Единство и сплоченность в литературных полемиках с оппонентами не исключали и разногласий между сотрудниками «Литературной газеты», что, к примеру, проявилось при обсуждении ими большого сочинения Вяземского о Д.И. Фонвизине, отрывки из которого печатались на страницах газеты.

В 17-м номере «Литературной газеты» за 28 марта 1830 г. Вяземской поместил отрывок о воспитании Фонвизина. По мнению князя, «тогдашнее воспитание, при недостатках своих, имело и свойственные ему выгоды: ребенок оставался дома на русских руках, долее окружен был русскою атмосферою, в которой знакомился ранее и более с языком и обычаями русскими. Европейское воспитание, которое уже в возмужалом возрасте довершало воспитание домашнее, исправляло предрассудки, просвещало ум, не искореняло впечатлений первоначальных, которые были преимущественно отечественные».

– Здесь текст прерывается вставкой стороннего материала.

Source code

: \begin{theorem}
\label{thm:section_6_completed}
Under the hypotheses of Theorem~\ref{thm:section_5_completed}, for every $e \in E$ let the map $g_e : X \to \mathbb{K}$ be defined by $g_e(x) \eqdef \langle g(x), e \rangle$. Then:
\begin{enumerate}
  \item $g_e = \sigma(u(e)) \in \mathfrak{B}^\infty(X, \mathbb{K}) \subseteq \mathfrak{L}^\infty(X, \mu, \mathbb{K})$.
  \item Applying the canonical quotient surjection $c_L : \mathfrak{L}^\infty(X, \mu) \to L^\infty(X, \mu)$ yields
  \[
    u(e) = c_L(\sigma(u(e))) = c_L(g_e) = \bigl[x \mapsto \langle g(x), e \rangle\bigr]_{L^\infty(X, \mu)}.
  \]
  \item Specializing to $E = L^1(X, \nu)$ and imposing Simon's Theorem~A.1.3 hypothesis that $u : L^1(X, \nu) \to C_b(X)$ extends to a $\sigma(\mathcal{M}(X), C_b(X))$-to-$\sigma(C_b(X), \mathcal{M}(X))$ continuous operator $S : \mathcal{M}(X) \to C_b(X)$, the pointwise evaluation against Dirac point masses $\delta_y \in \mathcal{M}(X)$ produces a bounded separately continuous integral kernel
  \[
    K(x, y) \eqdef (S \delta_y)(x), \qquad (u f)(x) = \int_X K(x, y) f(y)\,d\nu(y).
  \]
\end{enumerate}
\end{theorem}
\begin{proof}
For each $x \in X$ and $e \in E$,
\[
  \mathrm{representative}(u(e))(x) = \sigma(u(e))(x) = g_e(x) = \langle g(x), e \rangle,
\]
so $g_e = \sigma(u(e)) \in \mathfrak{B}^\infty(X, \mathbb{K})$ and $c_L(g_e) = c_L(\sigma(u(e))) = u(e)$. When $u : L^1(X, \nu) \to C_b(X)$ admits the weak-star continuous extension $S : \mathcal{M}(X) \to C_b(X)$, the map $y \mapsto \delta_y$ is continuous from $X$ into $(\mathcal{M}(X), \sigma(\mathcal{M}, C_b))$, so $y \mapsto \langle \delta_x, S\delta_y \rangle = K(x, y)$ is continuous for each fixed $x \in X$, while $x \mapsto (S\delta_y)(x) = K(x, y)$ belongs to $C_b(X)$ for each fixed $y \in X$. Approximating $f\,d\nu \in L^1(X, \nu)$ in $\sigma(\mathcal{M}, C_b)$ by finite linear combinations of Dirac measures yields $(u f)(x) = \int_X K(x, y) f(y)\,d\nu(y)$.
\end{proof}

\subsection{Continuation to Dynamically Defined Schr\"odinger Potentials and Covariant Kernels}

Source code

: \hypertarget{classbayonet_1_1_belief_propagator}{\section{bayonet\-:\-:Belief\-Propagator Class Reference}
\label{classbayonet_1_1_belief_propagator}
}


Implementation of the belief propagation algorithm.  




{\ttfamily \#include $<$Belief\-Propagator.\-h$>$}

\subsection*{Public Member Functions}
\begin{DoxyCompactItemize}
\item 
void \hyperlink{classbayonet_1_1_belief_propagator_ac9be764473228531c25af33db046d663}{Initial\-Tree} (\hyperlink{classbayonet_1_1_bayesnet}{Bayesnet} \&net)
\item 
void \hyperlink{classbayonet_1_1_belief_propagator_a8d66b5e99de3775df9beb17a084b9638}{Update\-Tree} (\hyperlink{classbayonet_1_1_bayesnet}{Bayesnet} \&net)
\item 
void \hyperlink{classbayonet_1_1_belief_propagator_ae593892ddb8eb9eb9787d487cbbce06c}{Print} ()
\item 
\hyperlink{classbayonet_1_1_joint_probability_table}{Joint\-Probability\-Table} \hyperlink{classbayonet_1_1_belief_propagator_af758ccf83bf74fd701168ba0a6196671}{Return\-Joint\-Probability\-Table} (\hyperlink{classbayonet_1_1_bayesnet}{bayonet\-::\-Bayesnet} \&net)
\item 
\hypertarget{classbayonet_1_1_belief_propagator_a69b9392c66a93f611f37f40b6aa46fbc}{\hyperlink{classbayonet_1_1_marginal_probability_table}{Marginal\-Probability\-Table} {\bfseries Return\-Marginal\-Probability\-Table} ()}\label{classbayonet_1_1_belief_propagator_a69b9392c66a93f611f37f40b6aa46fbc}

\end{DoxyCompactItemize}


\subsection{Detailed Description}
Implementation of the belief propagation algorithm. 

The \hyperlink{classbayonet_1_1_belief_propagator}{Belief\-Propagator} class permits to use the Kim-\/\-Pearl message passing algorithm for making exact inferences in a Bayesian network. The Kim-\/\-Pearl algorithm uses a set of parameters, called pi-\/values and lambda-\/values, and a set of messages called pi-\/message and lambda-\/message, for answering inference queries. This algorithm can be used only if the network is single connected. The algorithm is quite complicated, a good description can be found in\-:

Внимательно следивший за творчеством друга А.И. Тургенев, человек европейски образованный и европейски мыслящий, не мог обойти этот вопрос стороной и делился в переписке с князем своими сомнениями о «выгодах» старого воспитания: «Я заметил только в одном месте какое-то непонятное в тебе пристрастие к русскому дворянскому воспитанию (стр. 134). Впрочем, твоя похвала так неопределительна, и я не знаю, хвалишь ли ты или бранишь, говоря, что воспитание действовало более в народном смысле. Где же этот смысл, да еще и народный? И почему нынешнее воспитание более отвлеченное? <…> Неужели Вяземский искренно думает, что коренное основание воспитания – в Часослове и сожалеет о детях другого поколения, учившихся по Лафонтену? Впоследствии ты сам себе противоречишь»[7]. Заканчивая письмо, А.И. Тургенев напоминал Вяземскому известную карамзинскую фразу из «Писем русского путешественника»: «Что хорошо для людей, то не может быть дурно для русских»[8] и добавлял: «Как ты думаешь об этом, мой милый Кутейкин? Примени это золотое правило к твоему пристрастию к Часослову»[9].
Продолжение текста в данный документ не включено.